It should have been Paul Gascoigne on the night — and the thoughts of a nation went out to the fabled Geordie, sidelined after picking up a niggle in training. Or, more specifically, after picking up Jimmy “Five Bellies” Gardner in training and falling over, damaging his own neck.
That was the story, anyway, although there was little evidence of such an incident in the BBC’s documentary footage last night, which seemed to imply that Gascoigne injured himself without help. It couldn’t be, could it, that one of the great sports news stories of 2004, or any other year for that matter, was a saucy hoax?
Whatever, Gascoigne was present to witness his understudy scoop gold after just eight days of preparation. As Seaman bowed to receive his medal from Bruce Forsyth, Gascoigne was visibly choked. Quite rightly. This one was for him — and also, of course, for the millions watching at home and the hundreds who had eagerly gathered rinkside for just a sample of Seaman on ice. (There’s a schoolboy joke hovering somewhere there, but you underestimate me if you think I’m going to go anywhere near it.)
Let nobody downplay the nature of Seaman’s achievement. Eight days is no time at all in which to put together a properly competitive ice-dance routine, not when the opposition includes Jessica Taylor from Liberty X and Scarlett Johnson from EastEnders. And not when everyone else has been at it for four weeks.
Excluding, that is, Rowland Rivron, who had only ten days. But then, to judge from Rivron’s routine, he could have had ten years and it wouldn’t have made much difference. Rivron took to the ice like someone in post-operative recuperation, tentatively essaying an invisible Zimmer frame.

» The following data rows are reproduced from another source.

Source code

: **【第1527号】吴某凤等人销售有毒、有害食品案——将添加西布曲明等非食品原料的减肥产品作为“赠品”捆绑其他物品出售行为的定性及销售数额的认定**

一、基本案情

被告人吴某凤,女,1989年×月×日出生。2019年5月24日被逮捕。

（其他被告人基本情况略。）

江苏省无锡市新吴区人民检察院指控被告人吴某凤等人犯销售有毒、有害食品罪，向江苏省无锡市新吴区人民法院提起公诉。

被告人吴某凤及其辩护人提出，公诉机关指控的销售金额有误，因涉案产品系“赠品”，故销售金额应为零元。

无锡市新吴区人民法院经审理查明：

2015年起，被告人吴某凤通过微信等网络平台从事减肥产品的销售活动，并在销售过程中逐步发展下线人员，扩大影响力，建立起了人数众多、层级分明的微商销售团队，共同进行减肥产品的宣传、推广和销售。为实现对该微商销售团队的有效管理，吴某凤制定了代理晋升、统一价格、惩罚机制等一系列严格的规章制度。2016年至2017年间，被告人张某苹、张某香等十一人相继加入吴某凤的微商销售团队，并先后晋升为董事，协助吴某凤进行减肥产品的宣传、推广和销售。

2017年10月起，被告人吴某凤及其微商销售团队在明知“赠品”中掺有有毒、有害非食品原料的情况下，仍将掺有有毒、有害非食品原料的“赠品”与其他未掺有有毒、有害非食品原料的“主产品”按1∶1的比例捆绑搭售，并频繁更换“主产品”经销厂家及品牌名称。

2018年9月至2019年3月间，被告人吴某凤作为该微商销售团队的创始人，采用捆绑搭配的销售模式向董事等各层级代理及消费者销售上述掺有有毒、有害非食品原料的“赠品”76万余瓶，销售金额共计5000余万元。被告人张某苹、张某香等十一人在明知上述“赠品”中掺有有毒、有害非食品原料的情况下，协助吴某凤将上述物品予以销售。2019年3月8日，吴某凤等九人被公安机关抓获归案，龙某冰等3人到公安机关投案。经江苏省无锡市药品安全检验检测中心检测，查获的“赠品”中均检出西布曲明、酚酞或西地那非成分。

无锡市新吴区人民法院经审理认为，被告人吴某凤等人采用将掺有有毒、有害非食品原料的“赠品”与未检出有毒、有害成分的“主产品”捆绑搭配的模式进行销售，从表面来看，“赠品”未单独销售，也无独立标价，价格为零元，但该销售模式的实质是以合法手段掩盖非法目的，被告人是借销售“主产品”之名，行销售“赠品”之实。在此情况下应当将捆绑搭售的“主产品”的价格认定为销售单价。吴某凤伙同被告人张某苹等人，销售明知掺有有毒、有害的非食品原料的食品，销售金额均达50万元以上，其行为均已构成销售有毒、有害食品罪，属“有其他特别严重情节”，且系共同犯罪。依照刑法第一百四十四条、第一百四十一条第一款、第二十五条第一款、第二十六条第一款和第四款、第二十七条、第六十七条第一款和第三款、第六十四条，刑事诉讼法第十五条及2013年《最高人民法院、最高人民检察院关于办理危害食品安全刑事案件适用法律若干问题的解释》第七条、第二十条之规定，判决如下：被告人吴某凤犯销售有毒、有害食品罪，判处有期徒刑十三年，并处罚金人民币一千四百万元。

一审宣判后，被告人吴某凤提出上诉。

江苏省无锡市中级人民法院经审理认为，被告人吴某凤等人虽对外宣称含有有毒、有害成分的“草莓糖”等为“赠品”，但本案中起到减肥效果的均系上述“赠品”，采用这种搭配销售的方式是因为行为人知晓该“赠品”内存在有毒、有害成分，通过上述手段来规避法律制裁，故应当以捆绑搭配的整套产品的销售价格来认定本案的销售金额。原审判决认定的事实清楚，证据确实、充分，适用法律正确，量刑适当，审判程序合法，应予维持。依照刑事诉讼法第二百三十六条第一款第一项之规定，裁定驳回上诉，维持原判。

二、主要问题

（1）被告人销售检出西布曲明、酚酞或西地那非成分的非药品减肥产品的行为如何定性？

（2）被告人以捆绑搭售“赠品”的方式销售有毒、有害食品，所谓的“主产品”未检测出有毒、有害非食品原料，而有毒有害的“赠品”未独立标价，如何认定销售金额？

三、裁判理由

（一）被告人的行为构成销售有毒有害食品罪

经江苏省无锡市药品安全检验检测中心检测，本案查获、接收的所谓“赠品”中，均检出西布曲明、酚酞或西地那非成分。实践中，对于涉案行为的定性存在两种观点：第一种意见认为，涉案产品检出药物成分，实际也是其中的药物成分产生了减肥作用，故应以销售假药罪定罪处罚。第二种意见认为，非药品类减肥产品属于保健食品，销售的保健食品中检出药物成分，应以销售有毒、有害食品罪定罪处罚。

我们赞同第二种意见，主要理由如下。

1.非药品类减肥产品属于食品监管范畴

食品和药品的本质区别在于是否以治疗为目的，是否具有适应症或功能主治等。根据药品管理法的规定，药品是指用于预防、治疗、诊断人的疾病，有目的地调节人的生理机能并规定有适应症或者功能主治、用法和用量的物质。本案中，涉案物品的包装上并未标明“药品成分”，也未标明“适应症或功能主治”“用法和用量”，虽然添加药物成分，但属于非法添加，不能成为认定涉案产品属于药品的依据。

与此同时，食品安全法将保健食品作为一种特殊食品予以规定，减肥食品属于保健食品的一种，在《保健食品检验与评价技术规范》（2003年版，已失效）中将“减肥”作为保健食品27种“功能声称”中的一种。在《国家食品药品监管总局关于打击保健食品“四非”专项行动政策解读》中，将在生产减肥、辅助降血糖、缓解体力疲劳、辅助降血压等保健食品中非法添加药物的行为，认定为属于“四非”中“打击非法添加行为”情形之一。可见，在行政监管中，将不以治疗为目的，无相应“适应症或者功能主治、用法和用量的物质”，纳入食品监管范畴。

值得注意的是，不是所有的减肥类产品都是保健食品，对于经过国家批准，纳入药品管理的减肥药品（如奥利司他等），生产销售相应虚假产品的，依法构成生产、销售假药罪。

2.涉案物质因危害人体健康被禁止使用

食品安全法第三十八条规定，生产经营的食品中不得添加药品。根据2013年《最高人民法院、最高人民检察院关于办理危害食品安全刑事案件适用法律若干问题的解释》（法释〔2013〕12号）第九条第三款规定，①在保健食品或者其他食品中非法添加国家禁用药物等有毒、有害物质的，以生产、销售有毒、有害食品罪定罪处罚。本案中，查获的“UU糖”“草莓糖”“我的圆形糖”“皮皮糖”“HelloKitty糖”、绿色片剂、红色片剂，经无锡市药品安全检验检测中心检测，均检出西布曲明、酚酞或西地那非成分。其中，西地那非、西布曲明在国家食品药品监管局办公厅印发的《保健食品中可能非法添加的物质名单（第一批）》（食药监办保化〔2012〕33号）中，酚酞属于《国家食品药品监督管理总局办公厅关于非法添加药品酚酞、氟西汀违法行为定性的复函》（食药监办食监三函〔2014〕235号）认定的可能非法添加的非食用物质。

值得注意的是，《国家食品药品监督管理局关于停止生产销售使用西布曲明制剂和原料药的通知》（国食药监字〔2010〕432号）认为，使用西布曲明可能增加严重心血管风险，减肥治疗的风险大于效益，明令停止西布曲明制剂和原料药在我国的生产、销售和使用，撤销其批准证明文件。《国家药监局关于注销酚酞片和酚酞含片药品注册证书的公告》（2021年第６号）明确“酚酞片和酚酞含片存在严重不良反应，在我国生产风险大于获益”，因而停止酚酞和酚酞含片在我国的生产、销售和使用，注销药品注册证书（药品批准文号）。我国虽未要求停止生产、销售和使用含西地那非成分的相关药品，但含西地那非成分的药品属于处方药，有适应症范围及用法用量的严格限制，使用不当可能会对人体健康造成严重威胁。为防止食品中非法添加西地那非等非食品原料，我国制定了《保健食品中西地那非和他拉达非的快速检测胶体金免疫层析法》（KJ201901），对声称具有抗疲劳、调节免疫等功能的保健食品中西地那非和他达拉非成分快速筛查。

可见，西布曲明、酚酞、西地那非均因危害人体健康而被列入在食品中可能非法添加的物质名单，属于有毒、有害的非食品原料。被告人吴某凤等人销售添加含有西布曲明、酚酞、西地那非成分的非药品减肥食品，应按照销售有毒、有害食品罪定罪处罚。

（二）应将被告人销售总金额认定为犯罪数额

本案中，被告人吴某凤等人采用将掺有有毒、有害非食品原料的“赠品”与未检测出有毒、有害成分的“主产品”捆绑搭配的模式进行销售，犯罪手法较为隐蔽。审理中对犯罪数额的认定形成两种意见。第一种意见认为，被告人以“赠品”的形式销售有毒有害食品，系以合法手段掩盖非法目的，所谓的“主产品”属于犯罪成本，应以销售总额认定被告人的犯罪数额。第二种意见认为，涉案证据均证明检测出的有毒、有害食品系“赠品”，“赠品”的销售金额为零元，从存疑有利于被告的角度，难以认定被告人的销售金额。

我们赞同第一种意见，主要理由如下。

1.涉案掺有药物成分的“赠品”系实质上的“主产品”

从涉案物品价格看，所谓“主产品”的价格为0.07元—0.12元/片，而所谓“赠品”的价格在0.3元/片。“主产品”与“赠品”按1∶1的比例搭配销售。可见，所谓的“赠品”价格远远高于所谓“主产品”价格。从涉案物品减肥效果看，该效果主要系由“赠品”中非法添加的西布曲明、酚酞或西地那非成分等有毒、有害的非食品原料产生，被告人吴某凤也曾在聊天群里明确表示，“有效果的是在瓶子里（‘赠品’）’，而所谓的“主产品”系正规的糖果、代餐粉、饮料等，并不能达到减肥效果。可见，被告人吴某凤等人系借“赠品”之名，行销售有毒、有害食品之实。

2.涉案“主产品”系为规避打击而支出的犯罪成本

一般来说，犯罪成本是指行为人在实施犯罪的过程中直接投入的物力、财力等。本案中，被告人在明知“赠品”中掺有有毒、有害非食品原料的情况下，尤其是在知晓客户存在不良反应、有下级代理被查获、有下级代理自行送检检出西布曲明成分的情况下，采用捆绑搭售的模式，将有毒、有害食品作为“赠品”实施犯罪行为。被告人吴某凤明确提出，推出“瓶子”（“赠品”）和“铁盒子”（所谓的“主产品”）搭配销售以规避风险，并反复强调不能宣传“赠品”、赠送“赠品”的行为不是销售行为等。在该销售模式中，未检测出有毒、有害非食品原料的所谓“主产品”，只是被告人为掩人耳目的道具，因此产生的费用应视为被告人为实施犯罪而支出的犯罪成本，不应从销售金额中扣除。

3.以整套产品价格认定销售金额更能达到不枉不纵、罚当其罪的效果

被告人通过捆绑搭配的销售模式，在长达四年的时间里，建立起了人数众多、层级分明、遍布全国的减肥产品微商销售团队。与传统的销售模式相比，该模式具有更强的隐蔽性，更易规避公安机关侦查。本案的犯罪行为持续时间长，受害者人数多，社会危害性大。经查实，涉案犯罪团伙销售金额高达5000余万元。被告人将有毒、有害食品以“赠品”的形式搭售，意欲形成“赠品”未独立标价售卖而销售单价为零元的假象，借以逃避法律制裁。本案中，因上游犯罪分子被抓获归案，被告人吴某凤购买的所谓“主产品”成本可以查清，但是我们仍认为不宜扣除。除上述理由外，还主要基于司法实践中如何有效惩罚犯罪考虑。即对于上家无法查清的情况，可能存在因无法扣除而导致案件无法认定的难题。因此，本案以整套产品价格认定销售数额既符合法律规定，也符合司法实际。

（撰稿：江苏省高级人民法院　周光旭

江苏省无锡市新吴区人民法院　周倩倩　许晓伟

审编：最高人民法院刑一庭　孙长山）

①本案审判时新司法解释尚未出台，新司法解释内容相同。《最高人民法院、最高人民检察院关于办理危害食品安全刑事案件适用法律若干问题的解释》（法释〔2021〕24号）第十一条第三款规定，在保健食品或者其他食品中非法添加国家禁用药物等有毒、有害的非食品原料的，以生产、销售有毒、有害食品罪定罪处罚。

At least Seaman was drawn to dance last, which must have worked in his favour, nerves-wise. It also meant he knew exactly what he had to beat. By then, Smillie’s challenge had gone south after some disappointingly “square and blocky” arm-work and Marcus from Hollyoaks had been left to chew on a total mark of merely 12 out of 40 after a routine so wooden it could have formed the material for a church pew.
Marcus spoke for us all, perhaps, when he said, in a pre-dance interview: “It’s the Lycra that frightens me, to be honest.” That didn’t appear to be Rivron’s problem: the comedian quite happily donned an all-in-one lime and purple catsuit that made him look like a nylon lolly. If he never really got off the ground, we should remember that wave after wave of static electricity was coursing through his body, in effect cooking his organs every time he moved.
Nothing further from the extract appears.